• WHAT IS NEEDED
Nothing should be left out when you copy the entries below.

========

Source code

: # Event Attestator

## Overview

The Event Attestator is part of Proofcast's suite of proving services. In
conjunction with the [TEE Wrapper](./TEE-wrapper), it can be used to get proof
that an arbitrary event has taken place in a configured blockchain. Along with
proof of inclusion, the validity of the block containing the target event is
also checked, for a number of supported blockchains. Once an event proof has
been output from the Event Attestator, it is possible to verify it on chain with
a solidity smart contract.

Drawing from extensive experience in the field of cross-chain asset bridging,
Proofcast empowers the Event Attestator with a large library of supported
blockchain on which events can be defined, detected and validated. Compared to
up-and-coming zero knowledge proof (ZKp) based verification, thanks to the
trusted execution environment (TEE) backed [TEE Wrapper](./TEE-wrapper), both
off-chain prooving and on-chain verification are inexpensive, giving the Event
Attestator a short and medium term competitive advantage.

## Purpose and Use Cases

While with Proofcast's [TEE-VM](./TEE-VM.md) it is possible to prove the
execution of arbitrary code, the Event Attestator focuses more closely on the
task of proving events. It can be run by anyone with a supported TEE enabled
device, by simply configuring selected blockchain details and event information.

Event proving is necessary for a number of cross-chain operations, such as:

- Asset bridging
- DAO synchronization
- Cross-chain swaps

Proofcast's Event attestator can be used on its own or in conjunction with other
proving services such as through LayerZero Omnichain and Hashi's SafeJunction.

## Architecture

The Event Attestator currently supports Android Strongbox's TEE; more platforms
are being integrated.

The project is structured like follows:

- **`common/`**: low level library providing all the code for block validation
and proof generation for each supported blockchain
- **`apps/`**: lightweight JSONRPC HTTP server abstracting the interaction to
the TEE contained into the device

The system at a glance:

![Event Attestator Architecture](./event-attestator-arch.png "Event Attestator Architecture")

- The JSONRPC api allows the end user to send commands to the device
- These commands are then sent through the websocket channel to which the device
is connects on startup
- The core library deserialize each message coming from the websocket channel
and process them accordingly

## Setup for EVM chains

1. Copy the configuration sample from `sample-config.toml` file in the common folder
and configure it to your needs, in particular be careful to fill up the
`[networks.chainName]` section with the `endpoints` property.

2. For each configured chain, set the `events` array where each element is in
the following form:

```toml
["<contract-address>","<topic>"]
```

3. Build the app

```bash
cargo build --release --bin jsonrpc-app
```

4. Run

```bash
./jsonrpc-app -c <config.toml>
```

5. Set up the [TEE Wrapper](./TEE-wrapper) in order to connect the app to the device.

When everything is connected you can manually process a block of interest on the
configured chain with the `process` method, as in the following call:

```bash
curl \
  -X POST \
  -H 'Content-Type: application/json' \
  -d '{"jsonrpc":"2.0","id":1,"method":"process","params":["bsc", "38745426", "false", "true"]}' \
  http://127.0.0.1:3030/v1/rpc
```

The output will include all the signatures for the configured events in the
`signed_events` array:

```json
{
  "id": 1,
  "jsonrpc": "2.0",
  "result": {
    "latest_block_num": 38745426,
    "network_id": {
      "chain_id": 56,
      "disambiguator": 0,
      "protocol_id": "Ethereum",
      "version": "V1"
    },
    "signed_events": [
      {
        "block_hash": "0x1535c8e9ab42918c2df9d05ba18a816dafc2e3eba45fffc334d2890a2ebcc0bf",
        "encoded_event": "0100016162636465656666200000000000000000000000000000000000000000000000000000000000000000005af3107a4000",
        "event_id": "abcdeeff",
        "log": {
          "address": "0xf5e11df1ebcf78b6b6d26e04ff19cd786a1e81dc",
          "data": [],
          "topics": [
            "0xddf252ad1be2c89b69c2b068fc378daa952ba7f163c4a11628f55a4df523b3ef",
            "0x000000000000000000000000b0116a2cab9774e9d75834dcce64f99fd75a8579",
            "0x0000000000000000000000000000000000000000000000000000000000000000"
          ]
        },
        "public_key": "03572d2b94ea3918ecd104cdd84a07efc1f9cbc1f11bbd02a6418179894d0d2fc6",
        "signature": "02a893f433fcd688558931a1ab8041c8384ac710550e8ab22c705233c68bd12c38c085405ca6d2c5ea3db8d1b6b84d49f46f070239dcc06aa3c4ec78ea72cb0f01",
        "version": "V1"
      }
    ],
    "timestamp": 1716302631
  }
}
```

========

• ANSWER SECTION
Source code

: # Event Attestator

## Overview

The Event Attestator is part of Proofcast's suite of proving services. In
conjunction with the [TEE Wrapper](./TEE-wrapper), it can be used to get proof
that an arbitrary event has taken place in a configured blockchain. Along with
proof of inclusion, the validity of the block containing the target event is
also checked, for a number of supported blockchains. Once an event proof has
been output from the Event Attestator, it is possible to verify it on chain with
a solidity smart contract.

Drawing from extensive experience in the field of cross-chain asset bridging,
Proofcast empowers the Event Attestator with a large library of supported
blockchain on which events can be defined, detected and validated. Compared to
up-and-coming zero knowledge proof (ZKp) based verification, thanks to the
trusted execution environment (TEE) backed [TEE Wrapper](./TEE-wrapper), both
off-chain prooving and on-chain verification are inexpensive, giving the Event
Attestator a short and medium term competitive advantage.

## Purpose and Use Cases

While with Proofcast's [TEE-VM](./TEE-VM.md) it is possible to prove the
execution of arbitrary code, the Event Attestator focuses more closely on the
task of proving events. It can be run by anyone with a supported TEE enabled
device, by simply configuring selected blockchain details and event information.

Event proving is necessary for a number of cross-chain operations, such as:

- Asset bridging
- DAO synchronization
- Cross-chain swaps

Proofcast's Event attestator can be used on its own or in conjunction with other
proving services such as through LayerZero Omnichain and Hashi's SafeJunction.

## Architecture

The Event Attestator currently supports Android Strongbox's TEE; more platforms
are being integrated.

The project is structured like follows:

- **`common/`**: low level library providing all the code for block validation
and proof generation for each supported blockchain
- **`apps/`**: lightweight JSONRPC HTTP server abstracting the interaction to
the TEE contained into the device

The system at a glance:

![Event Attestator Architecture](./event-attestator-arch.png "Event Attestator Architecture")

- The JSONRPC api allows the end user to send commands to the device
- These commands are then sent through the websocket channel to which the device
is connects on startup
- The core library deserialize each message coming from the websocket channel
and process them accordingly

## Setup for EVM chains

1. Copy the configuration sample from `sample-config.toml` file in the common folder
and configure it to your needs, in particular be careful to fill up the
`[networks.chainName]` section with the `endpoints` property.

2. For each configured chain, set the `events` array where each element is in
the following form:

```toml
["<contract-address>","<topic>"]
```

3. Build the app

```bash
cargo build --release --bin jsonrpc-app
```

4. Run

```bash
./jsonrpc-app -c <config.toml>
```

5. Set up the [TEE Wrapper](./TEE-wrapper) in order to connect the app to the device.

When everything is connected you can manually process a block of interest on the
configured chain with the `process` method, as in the following call:

```bash
curl \
  -X POST \
  -H 'Content-Type: application/json' \
  -d '{"jsonrpc":"2.0","id":1,"method":"process","params":["bsc", "38745426", "false", "true"]}' \
  http://127.0.0.1:3030/v1/rpc
```

The output will include all the signatures for the configured events in the
`signed_events` array:

```json
{
  "id": 1,
  "jsonrpc": "2.0",
  "result": {
    "latest_block_num": 38745426,
    "network_id": {
      "chain_id": 56,
      "disambiguator": 0,
      "protocol_id": "Ethereum",
      "version": "V1"
    },
    "signed_events": [
      {
        "block_hash": "0x1535c8e9ab42918c2df9d05ba18a816dafc2e3eba45fffc334d2890a2ebcc0bf",
        "encoded_event": "0100016162636465656666200000000000000000000000000000000000000000000000000000000000000000005af3107a4000",
        "event_id": "abcdeeff",
        "log": {
          "address": "0xf5e11df1ebcf78b6b6d26e04ff19cd786a1e81dc",
          "data": [],
          "topics": [
            "0xddf252ad1be2c89b69c2b068fc378daa952ba7f163c4a11628f55a4df523b3ef",
            "0x000000000000000000000000b0116a2cab9774e9d75834dcce64f99fd75a8579",
            "0x0000000000000000000000000000000000000000000000000000000000000000"
          ]
        },
        "public_key": "03572d2b94ea3918ecd104cdd84a07efc1f9cbc1f11bbd02a6418179894d0d2fc6",
        "signature": "02a893f433fcd688558931a1ab8041c8384ac710550e8ab22c705233c68bd12c38c085405ca6d2c5ea3db8d1b6b84d49f46f070239dcc06aa3c4ec78ea72cb0f01",
        "version": "V1"
      }
    ],
    "timestamp": 1716302631
  }
}
```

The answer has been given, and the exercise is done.